Polysulfonamide (PSA) is a high-temperature resistant fiber with independent intellectual property rights owned by the Chinese. PSA fiber has an initial decomposition temperature higher than 400 °C and can be used for a long time at temperatures up to 250 °C. Fig. 1 illustrates the chemical structure of PSA fibers. Due to the additional sulfone group (–SO₂–) structure in its molecular main chain and the existence of the conjugated aromatic rings, the electron density of the amide is significantly reduced, and the PSA fiber cannot be destroyed at high temperature.¹ PSA fibers possess numerous desirable properties, such as high tensile strength and modulus, flame resistance, chemical corrosion, resistance to high temperature, electrical insulating properties, and anti-electromagnetic radiation. Therefore, this fiber can be applied in several areas, such as metallurgy, fire control, military projects, and space navigation. More importantly, PSA plays an important role as a reinforcing component in composite materials.² However, PSA fiber shows poor bonding properties between the fiber and the resin matrix because of its smooth surface, few polar groups, low surface energy, and poor wettability.^2,3 Interfacial fractures often appear during use, thereby affecting the performance of the PSA fiber composites. Hence, modification of the PSA fibers is necessary to improve their surface properties. Traditional chemical treatments often use water and/or organic solvents, but the disposal of the drained water and the recovery of the organic solvent cause environmental pollution and wasteful use of resources.^4,5 Flame treatment, corona discharge, and plasma have been suggested as suitable approaches to enhance polymer adhesion, although the most effective and feasible method is still under debate.^6–8 However, researchers generally agree that the effective duration is the longest after plasma treatment.⁹ Plasma surface modification technology is a non-aqueous, low energy consuming, and environmentally friendly processing method.^10–13 Wang et al.² showed that the water absorption time of PSA yarns decreases from more than 300 s to about 5 s after helium-plasma treatment. Improving the wettability, adhesion, and surface properties of fiber or polymer materials with plasma treatment has been successfully applied in research for the past few years.^14–23 Up till now, there is no related report on surface modification of PSA fiber treated by air plasma.
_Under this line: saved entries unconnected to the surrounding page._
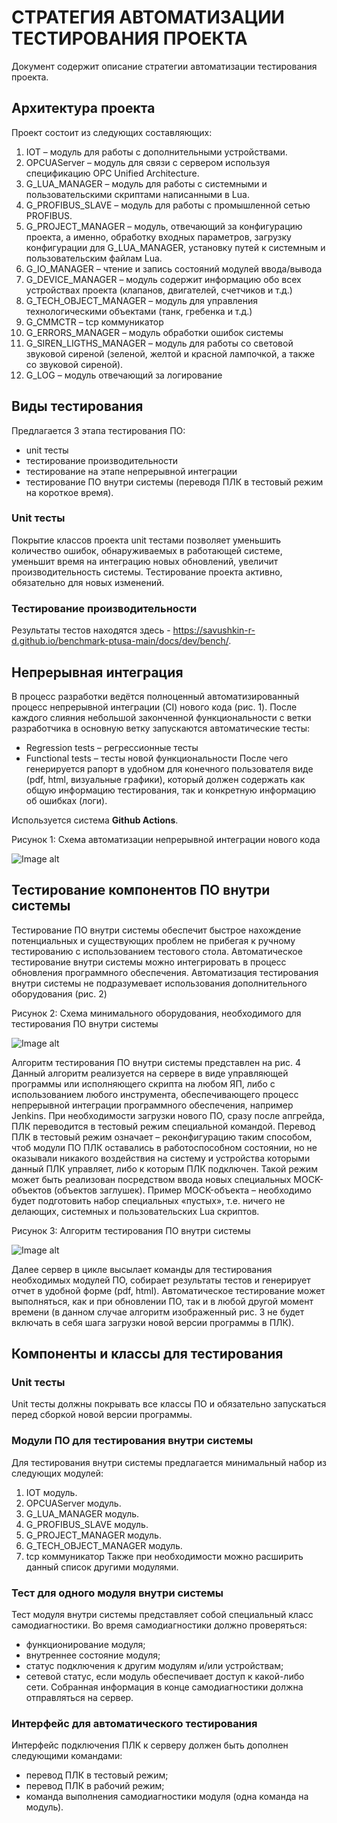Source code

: # СТРАТЕГИЯ АВТОМАТИЗАЦИИ ТЕСТИРОВАНИЯ ПРОЕКТА #

Документ содержит описание стратегии автоматизации тестирования проекта.

## Архитектура проекта ##

Проект состоит из следующих составляющих:
1.	IOT – модуль для работы с дополнительными устройствами.
2.	OPCUAServer – модуль для связи с сервером используя спецификацию OPC Unified Architecture.
3.	G_LUA_MANAGER – модуль для работы c системными и пользовательскими скриптами написанными в Lua.
4.	G_PROFIBUS_SLAVE – модуль для работы с промышленной сетью PROFIBUS.
5.	G_PROJECT_MANAGER – модуль, отвечающий за конфигурацию проекта, а именно, обработку входных параметров, загрузку конфигурации для G_LUA_MANAGER, установку путей к системным и пользовательским файлам Lua.
6.	G_IO_MANAGER – чтение и запись состояний модулей ввода/вывода
7.	G_DEVICE_MANAGER – модуль содержит информацию обо всех устройствах проекта (клапанов, двигателей, счетчиков и т.д.)
8.	G_TECH_OBJECT_MANAGER – модуль для управления технологическими объектами (танк, гребенка и т.д.)
9.	G_CMMCTR – tcp коммуникатор
10.	G_ERRORS_MANAGER – модуль обработки ошибок системы
11.	G_SIREN_LIGTHS_MANAGER – модуль для работы со световой звуковой сиреной (зеленой, желтой и красной лампочкой, а также со звуковой сиреной).
12.	G_LOG – модуль отвечающий за логирование

## Виды тестирования ##
Предлагается 3 этапа тестирования ПО:
- unit тесты
- тестирование производительности
- тестирование на этапе непрерывной интеграции
- тестирование ПО внутри системы (переводя ПЛК в тестовый режим на короткое время).

### Unit тесты ###
Покрытие классов проекта unit тестами позволяет уменьшить количество ошибок,
обнаруживаемых в работающей системе, уменьшит время на интеграцию новых
обновлений, увеличит производительность системы. Тестирование проекта активно,
обязательно для новых изменений.

### Тестирование производительности ###

Результаты тестов находятся здесь - <https://savushkin-r-d.github.io/benchmark-ptusa-main/docs/dev/bench/>.

## Непрерывная интеграция ##
В процесс разработки ведётся полноценный автоматизированный процесс непрерывной
интеграции (CI) нового кода (рис. 1). После каждого слияния небольшой
законченной функциональности с ветки разработчика в основную ветку запускаются
автоматические тесты:
-	Regression tests – регрессионные тесты
-	Functional tests – тесты новой функциональности
После чего генерируется рапорт в удобном для конечного пользователя виде (pdf, html, визуальные графики), который должен содержать как общую информацию тестирования, так и конкретную информацию об ошибках (логи).

Используется система **Github Actions**.

Рисунок 1: Схема автоматизации непрерывной интеграции нового кода

![Image alt](readme_images/pic1.png)

## Тестирование компонентов ПО внутри системы ##
Тестирование ПО внутри системы обеспечит быстрое нахождение потенциальных и существующих проблем не прибегая к ручному тестированию с использованием тестового стола. Автоматическое тестирование внутри системы можно интегрировать в процесс обновления программного обеспечения.
Автоматизация тестирования внутри системы не подразумевает использования
дополнительного оборудования (рис. 2)

Рисунок 2: Схема минимального оборудования, необходимого для тестирования
ПО внутри системы

![Image alt](readme_images/pic2.png)

Алгоритм тестирования ПО внутри системы представлен на рис. 4
Данный алгоритм реализуется на сервере в виде управляющей программы или исполняющего скрипта на любом ЯП, либо с использованием любого инструмента, обеспечивающего процесс непрерывной интеграции программного обеспечения, например Jenkins.
При необходимости загрузки нового ПО, сразу после апгрейда, ПЛК переводится в тестовый режим специальной командой. Перевод ПЛК в тестовый режим означает – реконфигурацию таким способом, чтоб модули ПО ПЛК оставались в работоспособном состоянии, но не оказывали никакого воздействия на систему и устройства которыми данный ПЛК управляет, либо к которым ПЛК подключен. Такой режим может быть реализован посредством ввода новых специальных MOCK-объектов (объектов заглушек). Пример MOCK-объекта – необходимо будет подготовить набор специальных «пустых», т.е. ничего не делающих, системных и пользовательских Lua скриптов.

Рисунок 3: Алгоритм тестирования ПО внутри системы

![Image alt](readme_images/pic3.png)

Далее сервер в цикле высылает команды для тестирования необходимых модулей ПО, собирает результаты тестов и генерирует отчет в удобной форме (pdf, html).
Автоматическое тестирование может выполняться, как и при обновлении ПО, так и в любой другой момент времени (в данном случае алгоритм изображенный рис. 3 не будет включать в себя шага загрузки новой версии программы в ПЛК).

## Компоненты и классы для тестирования ##
### Unit тесты ###
Unit тесты должны покрывать все классы ПО и обязательно запускаться перед сборкой новой версии программы.

### Модули ПО для тестирования внутри системы ###
Для тестирования внутри системы предлагается минимальный набор из следующих модулей:
1.	IOT модуль.
2.	OPCUAServer модуль.
3.	G_LUA_MANAGER модуль.
4.	G_PROFIBUS_SLAVE модуль.
5.	G_PROJECT_MANAGER модуль.
6.	G_TECH_OBJECT_MANAGER модуль.
7.	tcp коммуникатор
Также при необходимости можно расширить данный список другими модулями.

### Тест для одного модуля внутри системы ###
Тест модуля внутри системы представляет собой специальный класс самодиагностики. Во время самодиагностики должно проверяться:
-	функционирование модуля;
-	внутреннее состояние модуля;
-	статус подключения к другим модулям и/или устройствам;
-	сетевой статус, если модуль обеспечивает доступ к какой-либо сети.
Собранная информация в конце самодиагностики должна отправляться на сервер.

### Интерфейс для автоматического тестирования ###
Интерфейс подключения ПЛК к серверу должен быть дополнен следующими командами:
-	перевод ПЛК в тестовый режим;
-	перевод ПЛК в рабочий режим;
-	команда выполнения самодиагностики модуля (одна команда на модуль).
Fig. 1 The chemical structure of PSA fiber.

The specimen preparation for a single-fiber pull-out test described in the literature is complicated and difficult to control.^24–26 Thus, a new method was developed to simplify the experimental operations and to reduce the corresponding experimental errors accompanying the use of a self-created card method. The tested interfacial shear strength (IFSS) deviated only by ≤4% from that of the method described in the literature.^25,26 The present study focuses on the influences of the air plasma treatment on the wettability and the interfacial properties of PSA fibers. Field emission scanning electron microscopy (FE-SEM), atomic force microscopy (AFM), and X-ray photoelectron spectrometry (XPS) were conducted to determine the surface changes in morphology and chemical composition after air plasma.

Experimental

Materials

PSA fibers with a diameter of 15 μm and a density of 1.42 g cm⁻³ were provided by Shanghai Tanlon Fiber Co., Ltd in China. Acetone was purchased from Tianjin Chemical Reagent Factory (China). Epoxy resin (WSR6101, bisphenol-A type epoxy) and curing agent (651) were supplied by BlueStar new chemical materials Co., Ltd in China.

Sample preparations

PSA fibers were washed in acetone for 30 min to remove the finishes and surface contaminants. The fibers were then thoroughly rinsed with distilled water and dried under vacuum for more than 12 h to eliminate the remaining acetone completely. After washing, the fibers were equally divided into six portions and then immediately placed in a clean plastic bag.

Plasma treatments

The plasma treatment system (PR-3) was provided by Beijing Creation Weina Technology Co., Ltd (China) with the following experimental conditions: a plasma power of 100 W and a pressure of 40 Pa. The PSA fibers were placed in the glass sample stage and were treated by air plasma for different durations (1, 2, 3, 4, and 5 min). Subsequently, the fibers were placed in a clean plastic bag to minimize potential contamination.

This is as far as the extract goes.